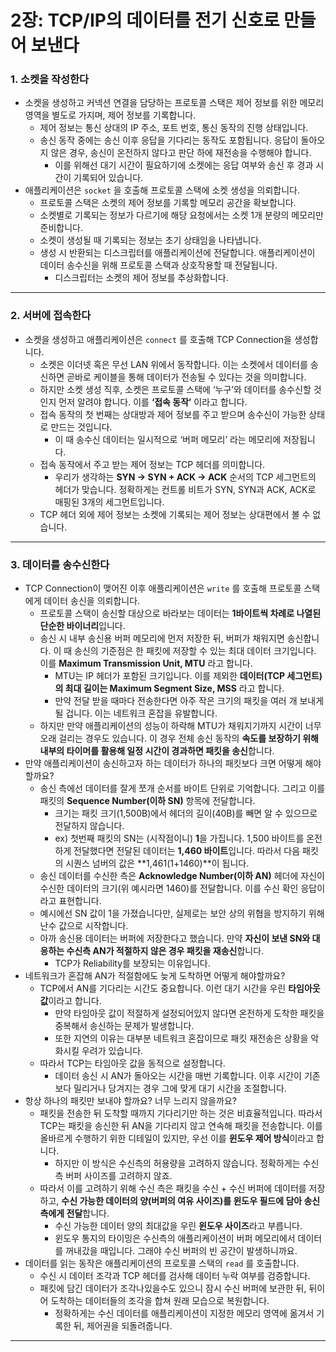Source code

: # 2장: TCP/IP의 데이터를 전기 신호로 만들어 보낸다

### 1. 소켓을 작성한다

- 소켓을 생성하고 커넥션 연결을 담당하는 프로토콜 스택은 제어 정보를 위한 메모리 영역을 별도로 가지며, 제어 정보를 기록합니다.
    - 제어 정보는 통신 상대의 IP 주소, 포트 번호, 통신 동작의 진행 상태입니다.
    - 송신 동작 중에는 송신 이후 응답을 기다리는 동작도 포함됩니다. 응답이 돌아오지 않은 경우, 송신이 온전하지 않다고 판단 하에 재전송을 수행해야 합니다.
        - 이를 위해선 대기 시간이 필요하기에 소켓에는 응답 여부와 송신 후 경과 시간이 기록되어 있습니다.
- 애플리케이션은 `socket` 을 호출해 프로토콜 스택에 소켓 생성을 의뢰합니다.
    - 프로토콜 스택은 소켓의 제어 정보를 기록할 메모리 공간을 확보합니다.
    - 소켓별로 기록되는 정보가 다르기에 해당 요청에서는 소켓 1개 분량의 메모리만 준비합니다.
    - 소켓이 생성될 때 기록되는 정보는 초기 상태임을 나타냅니다.
    - 생성 시 반환되는 디스크립터를 애플리케이션에 전달합니다. 애플리케이션이 데이터 송수신을 위해 프로토콜 스택과 상호작용할 때 전달됩니다.
        - 디스크립터는 소켓의 제어 정보를 추상화합니다.

---

### 2. 서버에 접속한다

- 소켓을 생성하고 애플리케이션은 `connect` 를 호출해 TCP Connection을 생성합니다.
    - 소켓은 이더넷 혹은 무선 LAN 위에서 동작합니다. 이는 소켓에서 데이터를 송신하면 곧바로 케이블을 통해 데이터가 전송될 수 있다는 것을 의미합니다.
    - 하지만 소켓 생성 직후, 소켓은 프로토콜 스택에 ‘누구’와 데이터를 송수신할 것인지 먼저 알려야 합니다. 이를 **‘접속 동작’** 이라고 합니다.
    - 접속 동작의 첫 번째는 상대방과 제어 정보를 주고 받으며 송수신이 가능한 상태로 만드는 것입니다.
        - 이 때 송수신 데이터는 일시적으로 ‘버퍼 메모리’ 라는 메모리에 저장됩니다.
    - 접속 동작에서 주고 받는 제어 정보는 TCP 헤더를 의미합니다.
        - 우리가 생각하는 **SYN → SYN + ACK → ACK** 순서의 TCP 세그먼트의 헤더가 맞습니다. 정확하게는 컨트롤 비트가 SYN, SYN과 ACK, ACK로 매핑된 3개의 세그먼트입니다.
    - TCP 헤더 외에 제어 정보는 소켓에 기록되는 제어 정보는 상대편에서 볼 수 없습니다.

---

### 3. 데이터를 송수신한다

- TCP Connection이 맺어진 이후 애플리케이션은 `write` 를 호출해 프로토콜 스택에게 데이터 송신을 의뢰합니다.
    - 프로토콜 스택이 송신할 대상으로 바라보는 데이터는 **1바이트씩 차례로 나열된 단순한 바이너리**입니다.
    - 송신 시 내부 송신용 버퍼 메모리에 먼저 저장한 뒤, 버퍼가 채워지면 송신합니다. 이 때 송신의 기준점은 한 패킷에 저장할 수 있는 최대 데이터 크기입니다. 이를 **Maximum Transmission Unit, MTU** 라고 합니다.
        - MTU는 IP 헤더가 포함된 크기입니다. 이를 제외한 **데이터(TCP 세그먼트)의 최대 길이는 Maximum Segment Size, MSS** 라고 합니다.
        - 만약 전달 받을 때마다 전송한다면 아주 작은 크기의 패킷을 여러 개 보내게 될 겁니다. 이는 네트워크 혼잡을 유발합니다.
    - 하지만 만약 애플리케이션의 성능이 하락해 MTU가 채워지기까지 시간이 너무 오래 걸리는 경우도 있습니다. 이 경우 전체 송신 동작의 **속도를 보장하기 위해 내부의 타이머를 활용해 일정 시간이 경과하면 패킷을 송신**합니다.
- 만약 애플리케이션이 송신하고자 하는 데이터가 하나의 패킷보다 크면 어떻게 해야할까요?
    - 송신 측에선 데이터를 잘게 쪼개 순서를 바이트 단위로 기억합니다. 그리고 이를 패킷의 **Sequence Number(이하 SN)** 항목에 전달합니다.
        - 크기는 패킷 크기(1,500B)에서 헤더의 길이(40B)를 빼면 알 수 있으므로 전달하지 않습니다.
        - ex) 첫번째 패킷의 SN는 (시작점이니) **1**을 가집니다. 1,500 바이트를 온전하게 전달했다면 전달된 데이터는 **1,460 바이트**입니다. 따라서 다음 패킷의 시퀀스 넘버의 값은 **1,461(1+1460)**이 됩니다.
    - 송신 데이터를 수신한 측은 **Acknowledge Number(이하 AN)** 헤더에 자신이 수신한 데이터의 크기(위 예시라면 1460)를 전달합니다. 이를 수신 확인 응답이라고 표현합니다.
    - 예시에선 SN 값이 1을 가졌습니다만, 실제로는 보안 상의 위협을 방지하기 위해 난수 값으로 시작합니다.
    - 아까 송신용 데이터는 버퍼에 저장한다고 했습니다. 만약 **자신이 보낸 SN와 대응하는 수신측 AN가 적절하지 않은 경우 패킷을 재송신**합니다.
        - TCP가 Reliability를 보장되는 이유입니다.
- 네트워크가 혼잡해 AN가 적절함에도 늦게 도착하면 어떻게 해야할까요?
    - TCP에서 AN를 기다리는 시간도 중요합니다. 이런 대기 시간을 우린 **타임아웃 값**이라고 합니다.
        - 만약 타임아웃 값이 적절하게 설정되어있지 않다면 온전하게 도착한 패킷을 중복해서 송신하는 문제가 발생합니다.
        - 또한 지연의 이유는 대부분 네트워크 혼잡이므로 패킷 재전송은 상황을 악화시킬 우려가 있습니다.
    - 따라서 TCP는 타임아웃 값을 동적으로 설정합니다.
        - 데이터 송신 시 AN가 돌아오는 시간을 매번 기록합니다. 이후 시간이 기존보다 밀리거나 당겨지는 경우 그에 맞게 대기 시간을 조절합니다.
- 항상 하나의 패킷만 보내야 할까요? 너무 느리지 않을까요?
    - 패킷을 전송한 뒤 도착할 때까지 기다리기만 하는 것은 비효율적입니다. 따라서 TCP는 패킷을 송신한 뒤 AN을 기다리지 않고 연속해 패킷을 전송합니다. 이를 올바르게 수행하기 위한 디테일이 있지만, 우선 이를 **윈도우 제어 방식**이라고 합니다.
        - 하지만 이 방식은 수신측의 허용량을 고려하지 않습니다. 정확하게는 수신 측 버퍼 사이즈를 고려하지 않죠.
    - 따라서 이를 고려하기 위해 수신 측은 패킷을 수신 + 수신 버퍼에 데이터를 저장하고, **수신 가능한 데이터의 양(버퍼의 여유 사이즈)를 윈도우 필드에 담아 송신 측에게 전달**합니다.
        - 수신 가능한 데이터 양의 최대값을 우린 **윈도우 사이즈**라고 부릅니다.
        - 윈도우 통지의 타이밍은 수신측의 애플리케이션이 버퍼 메모리에서 데이터를 꺼내갔을 때입니다. 그래야 수신 버퍼의 빈 공간이 발생하니까요.
- 데이터를 읽는 동작은 애플리케이션의 프로토콜 스택의 `read` 를 호출합니다.
    - 수신 시 데이터 조각과 TCP 헤더를 검사해 데이터 누락 여부를 검증합니다.
    - 패킷에 담긴 데이터가 조각나있을수도 있으니 잠시 수신 버퍼에 보관한 뒤, 뒤이어 도착하는 데이터들의 조각을 합쳐 원래 모습으로 복원합니다.
        - 정확하게는 수신 데이터를 애플리케이션이 지정한 메모리 영역에 옮겨서 기록한 뒤, 제어권을 되돌려줍니다.

---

——————————

## [Problem]
Return a verbatim transcription of the data, omitting all images.

## [Reply]
Source code

: # 2장: TCP/IP의 데이터를 전기 신호로 만들어 보낸다

### 1. 소켓을 작성한다

- 소켓을 생성하고 커넥션 연결을 담당하는 프로토콜 스택은 제어 정보를 위한 메모리 영역을 별도로 가지며, 제어 정보를 기록합니다.
    - 제어 정보는 통신 상대의 IP 주소, 포트 번호, 통신 동작의 진행 상태입니다.
    - 송신 동작 중에는 송신 이후 응답을 기다리는 동작도 포함됩니다. 응답이 돌아오지 않은 경우, 송신이 온전하지 않다고 판단 하에 재전송을 수행해야 합니다.
        - 이를 위해선 대기 시간이 필요하기에 소켓에는 응답 여부와 송신 후 경과 시간이 기록되어 있습니다.
- 애플리케이션은 `socket` 을 호출해 프로토콜 스택에 소켓 생성을 의뢰합니다.
    - 프로토콜 스택은 소켓의 제어 정보를 기록할 메모리 공간을 확보합니다.
    - 소켓별로 기록되는 정보가 다르기에 해당 요청에서는 소켓 1개 분량의 메모리만 준비합니다.
    - 소켓이 생성될 때 기록되는 정보는 초기 상태임을 나타냅니다.
    - 생성 시 반환되는 디스크립터를 애플리케이션에 전달합니다. 애플리케이션이 데이터 송수신을 위해 프로토콜 스택과 상호작용할 때 전달됩니다.
        - 디스크립터는 소켓의 제어 정보를 추상화합니다.

---

### 2. 서버에 접속한다

- 소켓을 생성하고 애플리케이션은 `connect` 를 호출해 TCP Connection을 생성합니다.
    - 소켓은 이더넷 혹은 무선 LAN 위에서 동작합니다. 이는 소켓에서 데이터를 송신하면 곧바로 케이블을 통해 데이터가 전송될 수 있다는 것을 의미합니다.
    - 하지만 소켓 생성 직후, 소켓은 프로토콜 스택에 ‘누구’와 데이터를 송수신할 것인지 먼저 알려야 합니다. 이를 **‘접속 동작’** 이라고 합니다.
    - 접속 동작의 첫 번째는 상대방과 제어 정보를 주고 받으며 송수신이 가능한 상태로 만드는 것입니다.
        - 이 때 송수신 데이터는 일시적으로 ‘버퍼 메모리’ 라는 메모리에 저장됩니다.
    - 접속 동작에서 주고 받는 제어 정보는 TCP 헤더를 의미합니다.
        - 우리가 생각하는 **SYN → SYN + ACK → ACK** 순서의 TCP 세그먼트의 헤더가 맞습니다. 정확하게는 컨트롤 비트가 SYN, SYN과 ACK, ACK로 매핑된 3개의 세그먼트입니다.
    - TCP 헤더 외에 제어 정보는 소켓에 기록되는 제어 정보는 상대편에서 볼 수 없습니다.

---

### 3. 데이터를 송수신한다

- TCP Connection이 맺어진 이후 애플리케이션은 `write` 를 호출해 프로토콜 스택에게 데이터 송신을 의뢰합니다.
    - 프로토콜 스택이 송신할 대상으로 바라보는 데이터는 **1바이트씩 차례로 나열된 단순한 바이너리**입니다.
    - 송신 시 내부 송신용 버퍼 메모리에 먼저 저장한 뒤, 버퍼가 채워지면 송신합니다. 이 때 송신의 기준점은 한 패킷에 저장할 수 있는 최대 데이터 크기입니다. 이를 **Maximum Transmission Unit, MTU** 라고 합니다.
        - MTU는 IP 헤더가 포함된 크기입니다. 이를 제외한 **데이터(TCP 세그먼트)의 최대 길이는 Maximum Segment Size, MSS** 라고 합니다.
        - 만약 전달 받을 때마다 전송한다면 아주 작은 크기의 패킷을 여러 개 보내게 될 겁니다. 이는 네트워크 혼잡을 유발합니다.
    - 하지만 만약 애플리케이션의 성능이 하락해 MTU가 채워지기까지 시간이 너무 오래 걸리는 경우도 있습니다. 이 경우 전체 송신 동작의 **속도를 보장하기 위해 내부의 타이머를 활용해 일정 시간이 경과하면 패킷을 송신**합니다.
- 만약 애플리케이션이 송신하고자 하는 데이터가 하나의 패킷보다 크면 어떻게 해야할까요?
    - 송신 측에선 데이터를 잘게 쪼개 순서를 바이트 단위로 기억합니다. 그리고 이를 패킷의 **Sequence Number(이하 SN)** 항목에 전달합니다.
        - 크기는 패킷 크기(1,500B)에서 헤더의 길이(40B)를 빼면 알 수 있으므로 전달하지 않습니다.
        - ex) 첫번째 패킷의 SN는 (시작점이니) **1**을 가집니다. 1,500 바이트를 온전하게 전달했다면 전달된 데이터는 **1,460 바이트**입니다. 따라서 다음 패킷의 시퀀스 넘버의 값은 **1,461(1+1460)**이 됩니다.
    - 송신 데이터를 수신한 측은 **Acknowledge Number(이하 AN)** 헤더에 자신이 수신한 데이터의 크기(위 예시라면 1460)를 전달합니다. 이를 수신 확인 응답이라고 표현합니다.
    - 예시에선 SN 값이 1을 가졌습니다만, 실제로는 보안 상의 위협을 방지하기 위해 난수 값으로 시작합니다.
    - 아까 송신용 데이터는 버퍼에 저장한다고 했습니다. 만약 **자신이 보낸 SN와 대응하는 수신측 AN가 적절하지 않은 경우 패킷을 재송신**합니다.
        - TCP가 Reliability를 보장되는 이유입니다.
- 네트워크가 혼잡해 AN가 적절함에도 늦게 도착하면 어떻게 해야할까요?
    - TCP에서 AN를 기다리는 시간도 중요합니다. 이런 대기 시간을 우린 **타임아웃 값**이라고 합니다.
        - 만약 타임아웃 값이 적절하게 설정되어있지 않다면 온전하게 도착한 패킷을 중복해서 송신하는 문제가 발생합니다.
        - 또한 지연의 이유는 대부분 네트워크 혼잡이므로 패킷 재전송은 상황을 악화시킬 우려가 있습니다.
    - 따라서 TCP는 타임아웃 값을 동적으로 설정합니다.
        - 데이터 송신 시 AN가 돌아오는 시간을 매번 기록합니다. 이후 시간이 기존보다 밀리거나 당겨지는 경우 그에 맞게 대기 시간을 조절합니다.
- 항상 하나의 패킷만 보내야 할까요? 너무 느리지 않을까요?
    - 패킷을 전송한 뒤 도착할 때까지 기다리기만 하는 것은 비효율적입니다. 따라서 TCP는 패킷을 송신한 뒤 AN을 기다리지 않고 연속해 패킷을 전송합니다. 이를 올바르게 수행하기 위한 디테일이 있지만, 우선 이를 **윈도우 제어 방식**이라고 합니다.
        - 하지만 이 방식은 수신측의 허용량을 고려하지 않습니다. 정확하게는 수신 측 버퍼 사이즈를 고려하지 않죠.
    - 따라서 이를 고려하기 위해 수신 측은 패킷을 수신 + 수신 버퍼에 데이터를 저장하고, **수신 가능한 데이터의 양(버퍼의 여유 사이즈)를 윈도우 필드에 담아 송신 측에게 전달**합니다.
        - 수신 가능한 데이터 양의 최대값을 우린 **윈도우 사이즈**라고 부릅니다.
        - 윈도우 통지의 타이밍은 수신측의 애플리케이션이 버퍼 메모리에서 데이터를 꺼내갔을 때입니다. 그래야 수신 버퍼의 빈 공간이 발생하니까요.
- 데이터를 읽는 동작은 애플리케이션의 프로토콜 스택의 `read` 를 호출합니다.
    - 수신 시 데이터 조각과 TCP 헤더를 검사해 데이터 누락 여부를 검증합니다.
    - 패킷에 담긴 데이터가 조각나있을수도 있으니 잠시 수신 버퍼에 보관한 뒤, 뒤이어 도착하는 데이터들의 조각을 합쳐 원래 모습으로 복원합니다.
        - 정확하게는 수신 데이터를 애플리케이션이 지정한 메모리 영역에 옮겨서 기록한 뒤, 제어권을 되돌려줍니다.

---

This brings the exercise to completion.